The fourth of February 2015 marks the third anniversary of the death of Nottingham Forest's former owner and chairman Nigel Doughty.
What he would have thought about the lurid headlines regarding the running of the club this week, it is, frankly, not hard to imagine.
From a position of respect, reliability and repute, Forest have descended into a world of resignations, reprimands and reputational damage.
While Doughty may not have got everything right, and many disagreed with his decisions, few can doubt that off the field he ran a tight ship, and had Forest operating in a professional, business-like manner.
In a week when Stuart Pearce has also been sacked as manager, Forest look anything but business-like.
Already under a transfer embargo for a breach of the Financial Fair Play guidelines, they now have another, full embargo on them, after failing to pay Peterborough United the latest instalment of Britt Assombalonga's £5m transfer fee.
And while managerial changes do happen from time to time, it is not very often that a chief executive walks out of his post after just five months.
Whether Paul Faulkner's departure was due to the Peterborough situation, the managerial situation, or something else entirely remains to be seen, but at a time when supporters have been clamouring for stability, the opposite appears to be the case at the City Ground.
It was against this backdrop that Dougie Freedman faced the media for the first time as the club's manager on Tuesday and he handled it well.
A measured, balanced, focused yet relaxed approach enabled him to come across as someone with very clear ideas as to what he can do to turn around Forest's fortunes on the pitch.
It seemed a shame that questions had to be asked about the off-the-field issues too.
They distracted attention from Freedman's appointment, and it was certainly a shame that club ambassador John McGovern, who is not involved with financial matters, was the man left to field those questions. Chairman Fawaz Al Hasawi was elsewhere on business.
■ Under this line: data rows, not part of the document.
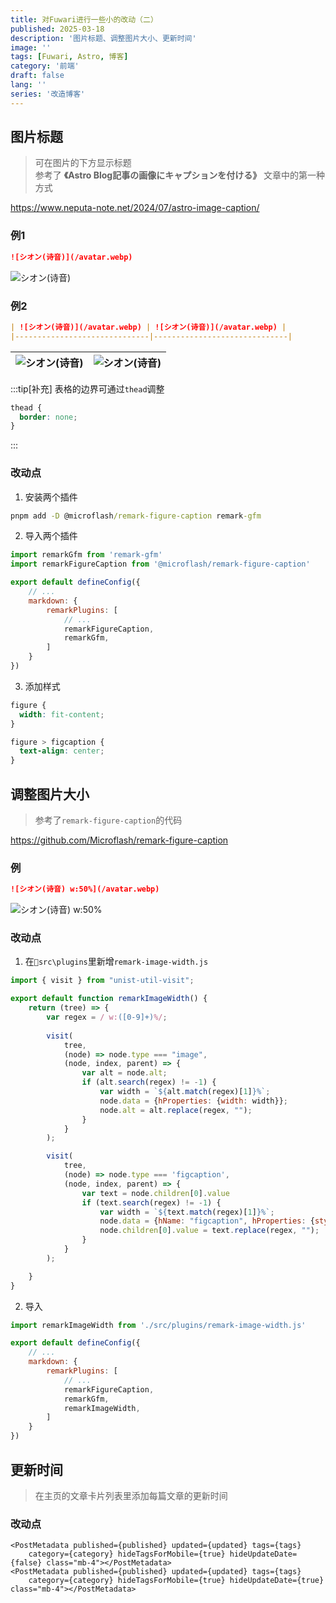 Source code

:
 ```yaml
---
title: 对Fuwari进行一些小的改动（二）
published: 2025-03-18
description: '图片标题、调整图片大小、更新时间'
image: ''
tags: [Fuwari, Astro, 博客]
category: '前端'
draft: false 
lang: ''
series: '改造博客'
---
```


## 图片标题

> 可在图片的下方显示标题<br>
> 参考了 **《Astro Blog記事の画像にキャプションを付ける》** 文章中的第一种方式

https://www.neputa-note.net/2024/07/astro-image-caption/

### 例1

```md title="demo1.md"
![シオン(诗音)](/avatar.webp)
```

![シオン(诗音)](/avatar.webp)

### 例2

```md title="demo2.md"
| ![シオン(诗音)](/avatar.webp) | ![シオン(诗音)](/avatar.webp) |
|------------------------------|------------------------------|
```

| ![シオン(诗音)](/avatar.webp) | ![シオン(诗音)](/avatar.webp) |
|------------------------------|------------------------------|

:::tip[补充]
表格的边界可通过`thead`调整
```css title="src\styles\main.css"
thead {
  border: none;
}
```
:::

### 改动点
1. 安装两个插件

```cmd
pnpm add -D @microflash/remark-figure-caption remark-gfm
```

2. 导入两个插件

```js title="astro.config.mjs" ins={1-2, 9-10}
import remarkGfm from 'remark-gfm'
import remarkFigureCaption from '@microflash/remark-figure-caption'

export default defineConfig({
    // ...
    markdown: {
        remarkPlugins: [
            // ...
            remarkFigureCaption,
            remarkGfm,
        ]
    }
})
```

3. 添加样式

```css title="src\styles\main.css"
figure {
  width: fit-content;
}

figure > figcaption {
  text-align: center;
}

```

## 调整图片大小

> 参考了`remark-figure-caption`的代码

https://github.com/Microflash/remark-figure-caption

### 例

```md title="demo3.md" " width:50%"
![シオン(诗音) w:50%](/avatar.webp)
```

![シオン(诗音) w:50%](/avatar.webp)

### 改动点

1. 在`📁src\plugins`里新增`remark-image-width.js`

```js title="src\plugins\remark-image-width.js"
import { visit } from "unist-util-visit";

export default function remarkImageWidth() {
    return (tree) => {
        var regex = / w:([0-9]+)%/;
        
        visit(
			tree,
			(node) => node.type === "image",
			(node, index, parent) => {
                var alt = node.alt;
                if (alt.search(regex) != -1) {
                    var width = `${alt.match(regex)[1]}%`;
                    node.data = {hProperties: {width: width}};
                    node.alt = alt.replace(regex, "");
                }
			}
		);

        visit(
			tree,
			(node) => node.type === 'figcaption',
			(node, index, parent) => {
                var text = node.children[0].value
                if (text.search(regex) != -1) {
                    var width = `${text.match(regex)[1]}%`;
                    node.data = {hName: "figcaption", hProperties: {style: `width: ${width};`}};
                    node.children[0].value = text.replace(regex, "");
                }
			}
		);

    }
}
```

2. 导入

```js title="astro.config.mjs" ins={1, 10}
import remarkImageWidth from './src/plugins/remark-image-width.js'

export default defineConfig({
    // ...
    markdown: {
        remarkPlugins: [
            // ...
            remarkFigureCaption,
            remarkGfm,
            remarkImageWidth,
        ]
    }
})
```

## 更新时间

> 在主页的文章卡片列表里添加每篇文章的更新时间

### 改动点

```astro title="src\components\PostCard.astro" /hideUpdateDate={[a-z]*}/ ins={3-4} del={1-2}
<PostMetadata published={published} updated={updated} tags={tags}
    category={category} hideTagsForMobile={true} hideUpdateDate={false} class="mb-4"></PostMetadata>
<PostMetadata published={published} updated={updated} tags={tags} 
    category={category} hideTagsForMobile={true} hideUpdateDate={true} class="mb-4"></PostMetadata>
```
The Reds turned down significant sums of money for the likes of Michail Antonio and Henri Lansbury towards the end of the transfer window, so the recent problems do not seem to be the result of Mr Al Hasawi having financial problems.
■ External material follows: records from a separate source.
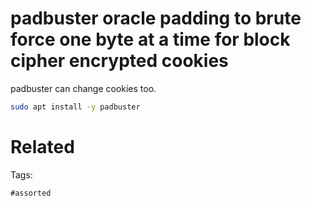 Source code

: # padbuster oracle padding to brute force one byte at a time for block cipher encrypted cookies
padbuster
can change cookies too.
```bash
sudo apt install -y padbuster
```

# Related


Tags:

    #assorted
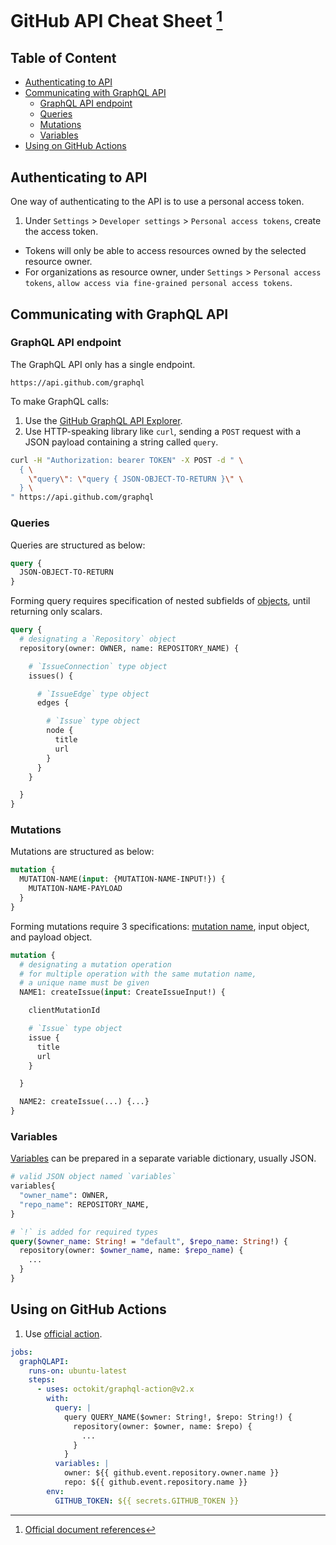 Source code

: # GitHub API Cheat Sheet [^document] <!-- omit in toc -->
[^document]: [Official document references](https://docs.github.com/en/graphql)

## Table of Content <!-- omit in toc -->
- [Authenticating to API](#authenticating-to-api)
- [Communicating with GraphQL API](#communicating-with-graphql-api)
  - [GraphQL API endpoint](#graphql-api-endpoint)
  - [Queries](#queries)
  - [Mutations](#mutations)
  - [Variables](#variables)
- [Using on GitHub Actions](#using-on-github-actions)


## Authenticating to API
One way of authenticating to the API is to use a personal access token.
1. Under `Settings` > `Developer settings` > `Personal access tokens`, create the access token.
  - Tokens will only be able to access resources owned by the selected resource owner.
  - For organizations as resource owner, under `Settings` > `Personal access tokens`, `allow access via fine-grained personal access tokens`.

## Communicating with GraphQL API
### GraphQL API endpoint
The GraphQL API only has a single endpoint.
```
https://api.github.com/graphql
```

To make GraphQL calls:
1. Use the [GitHub GraphQL API Explorer](https://docs.github.com/en/graphql/overview/explorer).
2. Use HTTP-speaking library like `curl`, sending a `POST` request with a JSON payload containing a string called `query`.
```sh
curl -H "Authorization: bearer TOKEN" -X POST -d " \
  { \
    \"query\": \"query { JSON-OBJECT-TO-RETURN }\" \
  } \
" https://api.github.com/graphql
```

### Queries
Queries are structured as below:
```graphql
query {
  JSON-OBJECT-TO-RETURN
}
```

Forming query requires specification of nested subfields of [objects](https://docs.github.com/en/graphql/reference/objects), until returning only scalars.

```graphql
query {
  # designating a `Repository` object
  repository(owner: OWNER, name: REPOSITORY_NAME) {

    # `IssueConnection` type object
    issues() {

      # `IssueEdge` type object
      edges {

        # `Issue` type object
        node {
          title
          url
        }
      }
    }

  }
}
```

### Mutations
Mutations are structured as below:
```graphql
mutation {
  MUTATION-NAME(input: {MUTATION-NAME-INPUT!}) {
    MUTATION-NAME-PAYLOAD
  }
}
```

Forming mutations require 3 specifications: [mutation name](https://docs.github.com/en/graphql/reference/mutations), input object, and payload object.

```graphql
mutation {
  # designating a mutation operation
  # for multiple operation with the same mutation name,
  # a unique name must be given
  NAME1: createIssue(input: CreateIssueInput!) {

    clientMutationId

    # `Issue` type object
    issue {
      title
      url
    }

  }

  NAME2: createIssue(...) {...}
}
```

### Variables
[Variables](https://graphql.org/learn/queries/) can be prepared in a separate variable dictionary, usually JSON.

```graphql
# valid JSON object named `variables`
variables{
  "owner_name": OWNER,
  "repo_name": REPOSITORY_NAME,
}

# `!` is added for required types
query($owner_name: String! = "default", $repo_name: String!) {
  repository(owner: $owner_name, name: $repo_name) {
    ...
  }
}
```

## Using on GitHub Actions
1. Use [official action](https://github.com/octokit/graphql-action).
```yaml
jobs:
  graphQLAPI:
    runs-on: ubuntu-latest
    steps:
      - uses: octokit/graphql-action@v2.x
        with:
          query: |
            query QUERY_NAME($owner: String!, $repo: String!) {
              repository(owner: $owner, name: $repo) {
                ...
              }
            }
          variables: |
            owner: ${{ github.event.repository.owner.name }}
            repo: ${{ github.event.repository.name }}
        env:
          GITHUB_TOKEN: ${{ secrets.GITHUB_TOKEN }}
```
So, we are left to assume that an error has been made, and the hope from fans will be that the error can be corrected quickly. Paying Peterborough what they are owed will be the first, small step towards restoring the club's reputation before the damage becomes irreparable.
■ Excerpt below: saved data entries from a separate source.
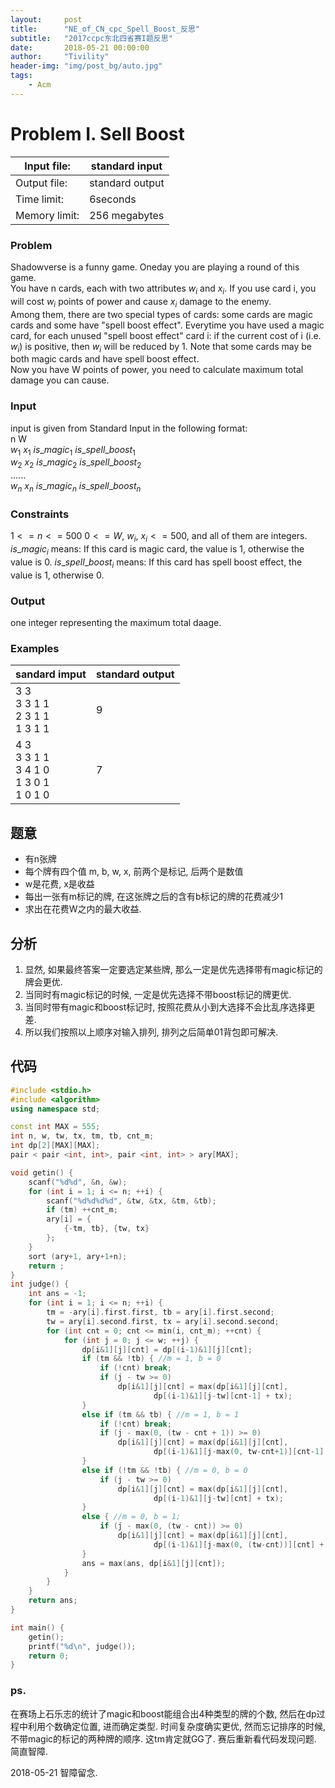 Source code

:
 ```yaml
---
layout:     post
title:      "NE_of_CN_cpc_Spell_Boost_反思"
subtitle:   "2017ccpc东北四省赛I题反思"
date:       2018-05-21 00:00:00
author:     "Tivility"
header-img: "img/post_bg/auto.jpg"
tags:
    - Acm
---
```


# Problem I. Sell Boost

 Input file: | standard input
 |-|-|
 Output file: | standard output
 Time limit: | 6seconds
 Memory limit: | 256 megabytes

### Problem

 Shadowverse is a funny game. Oneday you are playing a round of this game.<br>
 You have n cards, each with two attributes $w_i$ and $x_i$. If you use card i, you will cost $w_i$ points of power and cause $x_i$ damage to the enemy. <br>
 Among them, there are two special types of cards: some cards are magic cards and some have "spell boost effect". Everytime you have used a magic card, for each unused "spell boost effect" card i: if the current cost of i (i.e. $w_i$) is positive, then $w_i$ will be reduced by 1. Note that some cards may be both magic cards and have spell boost effect. <br>
 Now you have W points of power, you need to calculate maximum total damage you can cause. <br>

### Input
 input is given from Standard Input in the following format: <br>
 n W <br>
 $w_1$ $x_1$ $is\_magic_1$ $is\_spell\_boost_1$ <br>
 $w_2$ $x_2$ $is\_magic_2$ $is\_spell\_boost_2$ <br>
 ...... <br>
 $w_n$ $x_n$ $is\_magic_n$ $is\_spell\_boost_n$ <br>

### Constraints
 $1 <= n <= 500$
 $0 <= W,\ w_i,\ x_i<=500$, and all of them are integers.
 $is\_magic_i$ means: If this card is magic card, the value is 1, otherwise the value is 0.
 $is\_spell\_boost_i$ means: If this card has spell boost effect, the value is 1, otherwise 0.

### Output
 one integer representing the maximum total daage.
 
### Examples
 sandard imput | standard output
 |-------------|-----------------|
 3 3 <br> 3 3 1 1 <br> 2 3 1 1 <br> 1 3 1 1 | 9
 4 3 <br> 3 3 1 1 <br> 3 4 1 0 <br> 1 3 0 1 <br> 1 0 1 0 | 7

## 题意
 - 有n张牌
 - 每个牌有四个值 m, b, w, x, 前两个是标记, 后两个是数值
 - w是花费, x是收益
 - 每出一张有m标记的牌, 在这张牌之后的含有b标记的牌的花费减少1
 - 求出在花费W之内的最大收益.


## 分析
 1. 显然, 如果最终答案一定要选定某些牌, 那么一定是优先选择带有magic标记的牌会更优.
 2. 当同时有magic标记的时候, 一定是优先选择不带boost标记的牌更优.
 3. 当同时带有magic和boost标记时, 按照花费从小到大选择不会比乱序选择更差.
 4. 所以我们按照以上顺序对输入排列, 排列之后简单01背包即可解决.


## 代码  

``` cpp
#include <stdio.h>
#include <algorithm>
using namespace std;

const int MAX = 555;
int n, w, tw, tx, tm, tb, cnt_m;
int dp[2][MAX][MAX];
pair < pair <int, int>, pair <int, int> > ary[MAX];

void getin() {
    scanf("%d%d", &n, &w);
    for (int i = 1; i <= n; ++i) {
        scanf("%d%d%d%d", &tw, &tx, &tm, &tb);
        if (tm) ++cnt_m;
        ary[i] = {
            {-tm, tb}, {tw, tx}
        };
    }
    sort (ary+1, ary+1+n);
    return ;
}
int judge() {
    int ans = -1;
    for (int i = 1; i <= n; ++i) {
        tm = -ary[i].first.first, tb = ary[i].first.second;
        tw = ary[i].second.first, tx = ary[i].second.second;
        for (int cnt = 0; cnt <= min(i, cnt_m); ++cnt) {
            for (int j = 0; j <= w; ++j) {
                dp[i&1][j][cnt] = dp[(i-1)&1][j][cnt];
                if (tm && !tb) { //m = 1, b = 0
                    if (!cnt) break;
                    if (j - tw >= 0)
                        dp[i&1][j][cnt] = max(dp[i&1][j][cnt],
                                dp[(i-1)&1][j-tw][cnt-1] + tx);
                }
                else if (tm && tb) { //m = 1, b = 1
                    if (!cnt) break;
                    if (j - max(0, (tw - cnt + 1)) >= 0)
                        dp[i&1][j][cnt] = max(dp[i&1][j][cnt],
                                dp[(i-1)&1][j-max(0, tw-cnt+1)][cnt-1] + tx);
                }
                else if (!tm && !tb) { //m = 0, b = 0
                    if (j - tw >= 0)
                        dp[i&1][j][cnt] = max(dp[i&1][j][cnt],
                                dp[(i-1)&1][j-tw][cnt] + tx);
                }
                else { //m = 0, b = 1;
                    if (j - max(0, (tw - cnt)) >= 0)
                        dp[i&1][j][cnt] = max(dp[i&1][j][cnt],
                                dp[(i-1)&1][j-max(0, (tw-cnt))][cnt] + tx);
                }
                ans = max(ans, dp[i&1][j][cnt]);
            }
        }
    }
    return ans;
}

int main() {
    getin();
    printf("%d\n", judge());
    return 0;
}

```

### ps.
在赛场上石乐志的统计了magic和boost能组合出4种类型的牌的个数, 然后在dp过程中利用个数确定位置, 进而确定类型. 时间复杂度确实更优, 然而忘记排序的时候, 不带magic的标记的两种牌的顺序. 这tm肯定就GG了. 赛后重新看代码发现问题. 简直智障. 

2018-05-21 智障留念.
If Dougie Freedman's task is to stabilise things on the pitch, Mr Al Hasawi should be doing the same off it.
He has always said he is at Forest for the long haul and has spoken of the club's great reputation from the past. He is the current custodian of that reputation and says he remains fiercely passionate about restoring it.
To use an on-the-pitch analogy, he may have conceded an own goal or two, but the final whistle has not yet blown. Now is the time for a comeback.